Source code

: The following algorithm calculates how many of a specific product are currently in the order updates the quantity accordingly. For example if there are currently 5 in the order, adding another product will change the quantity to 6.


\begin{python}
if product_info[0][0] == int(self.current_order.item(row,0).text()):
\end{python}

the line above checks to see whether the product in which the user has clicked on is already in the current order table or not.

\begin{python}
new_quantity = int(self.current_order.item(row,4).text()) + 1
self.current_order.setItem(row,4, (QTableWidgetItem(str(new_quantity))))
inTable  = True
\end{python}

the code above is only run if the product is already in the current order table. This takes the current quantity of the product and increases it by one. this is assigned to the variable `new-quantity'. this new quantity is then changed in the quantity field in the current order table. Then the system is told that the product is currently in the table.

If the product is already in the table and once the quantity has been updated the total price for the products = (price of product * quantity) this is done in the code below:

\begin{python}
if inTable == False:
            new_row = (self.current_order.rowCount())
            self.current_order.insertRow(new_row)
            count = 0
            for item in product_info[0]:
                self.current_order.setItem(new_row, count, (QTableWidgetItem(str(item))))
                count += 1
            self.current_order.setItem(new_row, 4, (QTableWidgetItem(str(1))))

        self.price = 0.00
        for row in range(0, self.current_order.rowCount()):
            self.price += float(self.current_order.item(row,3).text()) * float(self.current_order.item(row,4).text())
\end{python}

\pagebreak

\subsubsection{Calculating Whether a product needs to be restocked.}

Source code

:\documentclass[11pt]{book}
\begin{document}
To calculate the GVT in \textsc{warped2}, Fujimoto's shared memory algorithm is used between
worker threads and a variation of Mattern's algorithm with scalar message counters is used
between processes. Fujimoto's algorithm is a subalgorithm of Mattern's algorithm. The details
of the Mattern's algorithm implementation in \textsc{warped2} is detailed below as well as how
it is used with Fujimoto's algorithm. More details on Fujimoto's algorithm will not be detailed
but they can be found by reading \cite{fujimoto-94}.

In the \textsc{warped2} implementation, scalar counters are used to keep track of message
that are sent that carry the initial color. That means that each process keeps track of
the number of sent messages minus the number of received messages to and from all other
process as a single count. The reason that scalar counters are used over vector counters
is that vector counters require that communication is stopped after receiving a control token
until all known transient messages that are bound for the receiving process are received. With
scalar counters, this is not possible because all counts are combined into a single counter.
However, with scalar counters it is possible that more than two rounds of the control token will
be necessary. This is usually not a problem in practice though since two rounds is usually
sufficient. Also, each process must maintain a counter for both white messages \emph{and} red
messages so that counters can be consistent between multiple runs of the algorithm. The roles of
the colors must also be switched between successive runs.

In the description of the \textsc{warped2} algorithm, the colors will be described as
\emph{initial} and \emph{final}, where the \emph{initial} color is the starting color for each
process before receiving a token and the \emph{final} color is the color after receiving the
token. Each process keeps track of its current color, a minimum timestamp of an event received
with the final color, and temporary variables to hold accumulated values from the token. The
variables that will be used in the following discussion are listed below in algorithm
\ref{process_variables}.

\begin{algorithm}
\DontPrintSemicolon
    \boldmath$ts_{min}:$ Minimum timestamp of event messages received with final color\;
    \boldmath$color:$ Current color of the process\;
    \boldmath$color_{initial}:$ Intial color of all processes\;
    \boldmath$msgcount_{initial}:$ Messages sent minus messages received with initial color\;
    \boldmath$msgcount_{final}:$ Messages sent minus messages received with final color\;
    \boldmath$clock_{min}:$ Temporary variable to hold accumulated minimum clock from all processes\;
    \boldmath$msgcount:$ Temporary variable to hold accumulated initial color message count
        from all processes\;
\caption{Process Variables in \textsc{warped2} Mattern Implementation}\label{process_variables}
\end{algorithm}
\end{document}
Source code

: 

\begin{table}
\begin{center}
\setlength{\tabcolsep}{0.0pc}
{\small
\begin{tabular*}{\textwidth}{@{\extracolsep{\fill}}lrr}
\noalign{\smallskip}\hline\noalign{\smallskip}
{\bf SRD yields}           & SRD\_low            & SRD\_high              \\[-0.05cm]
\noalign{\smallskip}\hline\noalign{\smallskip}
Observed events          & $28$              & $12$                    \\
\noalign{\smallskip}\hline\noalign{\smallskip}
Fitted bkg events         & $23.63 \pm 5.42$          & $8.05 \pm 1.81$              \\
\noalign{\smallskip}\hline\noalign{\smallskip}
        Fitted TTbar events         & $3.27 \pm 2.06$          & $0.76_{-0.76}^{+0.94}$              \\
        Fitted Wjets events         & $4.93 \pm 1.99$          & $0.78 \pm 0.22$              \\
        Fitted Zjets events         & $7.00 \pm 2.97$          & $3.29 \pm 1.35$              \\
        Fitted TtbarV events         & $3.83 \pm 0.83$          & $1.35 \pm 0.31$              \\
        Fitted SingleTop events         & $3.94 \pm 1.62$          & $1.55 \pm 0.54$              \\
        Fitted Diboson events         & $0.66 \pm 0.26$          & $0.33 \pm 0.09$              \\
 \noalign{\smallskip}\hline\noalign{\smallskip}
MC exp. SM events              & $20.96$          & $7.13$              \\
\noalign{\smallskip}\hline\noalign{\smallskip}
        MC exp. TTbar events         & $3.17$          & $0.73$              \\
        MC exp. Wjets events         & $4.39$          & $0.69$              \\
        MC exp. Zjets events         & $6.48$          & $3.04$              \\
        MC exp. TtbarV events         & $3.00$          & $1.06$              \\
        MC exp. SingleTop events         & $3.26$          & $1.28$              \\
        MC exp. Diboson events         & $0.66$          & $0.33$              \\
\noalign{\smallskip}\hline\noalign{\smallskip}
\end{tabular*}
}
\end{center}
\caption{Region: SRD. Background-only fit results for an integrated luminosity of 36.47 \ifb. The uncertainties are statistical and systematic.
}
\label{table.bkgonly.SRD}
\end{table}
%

================

TASK STATEMENT: What is needed is an exact copy of the lines above, from the one containing "Fitted Wjets events" through the one containing "MC exp. SingleTop", with nothing added.

ANSWER TO THIS EXERCISE:
        Fitted Wjets events         & $4.93 \pm 1.99$          & $0.78 \pm 0.22$              \\
        Fitted Zjets events         & $7.00 \pm 2.97$          & $3.29 \pm 1.35$              \\
        Fitted TtbarV events         & $3.83 \pm 0.83$          & $1.35 \pm 0.31$              \\
        Fitted SingleTop events         & $3.94 \pm 1.62$          & $1.55 \pm 0.54$              \\
        Fitted Diboson events         & $0.66 \pm 0.26$          & $0.33 \pm 0.09$              \\
 \noalign{\smallskip}\hline\noalign{\smallskip}
MC exp. SM events              & $20.96$          & $7.13$              \\
\noalign{\smallskip}\hline\noalign{\smallskip}
        MC exp. TTbar events         & $3.17$          & $0.73$              \\
        MC exp. Wjets events         & $4.39$          & $0.69$              \\
        MC exp. Zjets events         & $6.48$          & $3.04$              \\
        MC exp. TtbarV events         & $3.00$          & $1.06$              \\
        MC exp. SingleTop events         & $3.26$          & $1.28$              \\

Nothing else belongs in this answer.